First OO language was Simula -- 1967. Used widely in Europe, it never caught on in the U.S. Then came Smalltalk -- 1972. In 1986, Bjarne Stroustrup invented C++, and Brad Cox created Objective-C. OO languages began taking off at this time. But as of 1994, OO languages have been around for 24 years. Earlier versions, such as Smalltalk, may have been unpopular because machines weren't powerful enough to handle them.

2. What Makes a Language Object-Oriented?

According to Bertrand Meyer, an OO programming language should contain the following 7 qualities [7]:

Objects

Basic building block of OO languages is the object. Like objects of human thought, OO objects combine both data (nouns and adjectives) and actions (verbs) into one package.

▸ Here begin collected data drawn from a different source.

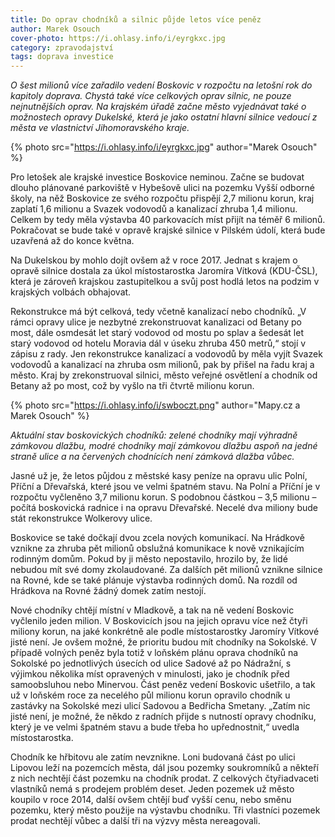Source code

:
 ```yaml
---
title: Do oprav chodníků a silnic půjde letos více peněz
author: Marek Osouch
cover-photo: https://i.ohlasy.info/i/eyrgkxc.jpg
category: zpravodajství
tags: doprava investice
---
```


*O šest milionů více zařadilo vedení Boskovic v rozpočtu na letošní rok do kapitoly doprava. Chystá také více celkových oprav silnic, ne pouze nejnutnějších oprav. Na krajském úřadě začne město vyjednávat také o možnostech opravy Dukelské, která je jako ostatní hlavní silnice vedoucí z města ve vlastnictví Jihomoravského kraje.*

{% photo src="https://i.ohlasy.info/i/eyrgkxc.jpg" author="Marek Osouch" %}

Pro letošek ale krajské investice Boskovice neminou. Začne se budovat dlouho plánované parkoviště v Hybešově ulici na pozemku Vyšší odborné školy, na něž Boskovice ze svého rozpočtu přispějí 2,7 milionu korun, kraj zaplatí 1,6 milionu a Svazek vodovodů a kanalizací zhruba 1,4 milionu. Celkem by tedy měla výstavba 40 parkovacích míst přijít na téměř 6 milionů. Pokračovat se bude také v opravě krajské silnice v Pilském údolí, která bude uzavřená až do konce května.

Na Dukelskou by mohlo dojít ovšem až v roce 2017. Jednat s krajem o opravě silnice dostala za úkol místostarostka Jaromíra Vítková (KDU-ČSL), která je zároveň krajskou zastupitelkou a svůj post hodlá letos na podzim v krajských volbách obhajovat.

Rekonstrukce má být celková, tedy včetně kanalizací nebo chodníků. „V rámci opravy ulice je nezbytné zrekonstruovat kanalizaci od Betany po most, dále osmdesát let starý vodovod od mostu po splav a šedesát let starý vodovod od hotelu Moravia dál v úseku zhruba 450 metrů,“ stojí v zápisu z rady. Jen rekonstrukce kanalizací a vodovodů by měla vyjít Svazek vodovodů a kanalizací na zhruba osm milionů, pak by přišel na řadu kraj a město. Kraj by zrekonstruoval silnici, město veřejné osvětlení a chodník od Betany až po most, což by vyšlo na tři čtvrtě milionu korun.

{% photo src="https://i.ohlasy.info/i/swboczt.png" author="Mapy.cz a Marek Osouch" %}

*Aktuální stav boskovických chodníků: zelené chodníky mají výhradně zámkovou dlažbu, modré chodníky mají zámkovou dlažbu aspoň na jedné straně ulice a na červených chodnících není zámková dlažba vůbec.*

Jasné už je, že letos půjdou z městské kasy peníze na opravu ulic Polní, Příční a Dřevařská, které jsou ve velmi špatném stavu. Na Polní a Příční je v rozpočtu vyčleněno 3,7 milionu korun. S podobnou částkou – 3,5 milionu – počítá boskovická radnice i na opravu Dřevařské. Necelé dva miliony bude stát rekonstrukce Wolkerovy ulice.

Boskovice se také dočkají dvou zcela nových komunikací. Na Hrádkově vznikne za zhruba pět milionů obslužná komunikace k nově vznikajícím rodinným domům. Pokud by ji město nepostavilo, hrozilo by, že lidé nebudou mít své domy zkolaudované. Za dalších pět milionů vznikne silnice na Rovné, kde se také plánuje výstavba rodinných domů. Na rozdíl od Hrádkova na Rovné žádný domek zatím nestojí.

Nové chodníky chtějí místní v Mladkově, a tak na ně vedení Boskovic vyčlenilo jeden milion. V Boskovicích jsou na jejich opravu více než čtyři miliony korun, na jaké konkrétně ale podle místostarostky Jaromíry Vítkové jisté není. Je ovšem možné, že prioritu budou mít chodníky na Sokolské. V případě volných peněz byla totiž v loňském plánu oprava chodníků na Sokolské po jednotlivých úsecích od ulice Sadové až po Nádražní, s výjimkou několika míst opravených v minulosti, jako je chodník před samoobsluhou nebo Minervou. Část peněz vedení Boskovic ušetřilo, a tak už v loňském roce za necelého půl milionu korun opravilo chodník u zastávky na Sokolské mezi ulicí Sadovou a Bedřicha Smetany. „Zatím nic jisté není, je možné, že někdo z radních přijde s nutností opravy chodníku, který je ve velmi špatném stavu a bude třeba ho upřednostnit,“ uvedla místostarostka.

Chodník ke hřbitovu ale zatím nevznikne. Loni budovaná část po ulici Lipovou leží na pozemcích města, dál jsou pozemky soukromníků a někteří z nich nechtějí část pozemku na chodník prodat. Z celkových čtyřiadvaceti vlastníků nemá s prodejem problém deset. Jeden pozemek už město koupilo v roce 2014, další ovšem chtějí buď vyšší cenu, nebo směnu pozemku, který město použije na výstavbu chodníku. Tři vlastníci pozemek prodat nechtějí vůbec a další tři na výzvy města nereagovali.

Data is implemented as data, while actions are implemented as functions. The machine still sees a data-functionality split. But the outside world sees data and functionality merged into one whole.

Classes

OO Languages promote classification at two levels. First, there is the class construct. Classes are like "cookie cutters" from which objects are moulded. We have a "cat" class from which we create cat objects, each with different attributes. The class specifies the attributes (and the functionality) while the objects fill in the attribute values. For example, we have a cat class that has weight, color, and name attributes specified. From the cat class, we create cat objects, through which the program is actually run.

Inheritance

A looser classification scheme is obtained through inheritance. We can tie in our cat class into a whole inheritance hierarchy which includes the entire cat family, the mammals, all animals, and then all living things.

Polymorphism

Polymorphism is the method by which OO languages mirror the human thought processes' tendency to group certain actions together. We can call similar functionality by the same name -- e.g. cats eat and cows eat, but the way they eat is different. However, we still call their actions "eating". OO languages allow for similar functions (actions) to be given similar names. This allows for conceptual clarity in writing code. Note that C and other traditional languages use polymorphism to some extent. For example, the arithmetic operators act on both floating point numbers and integers with the same operators (+, - , /, *, etc) even though the underlying implementation is radically different.

Abstraction

Software objects mirror the human mind's tendency to abstract out details. Software objects hide the internal details of an object behind the walls of an interface. The "user" or "client" of an object does not have to worry about the inner details of the object, only the abstract principles of the object, as defined by the interface.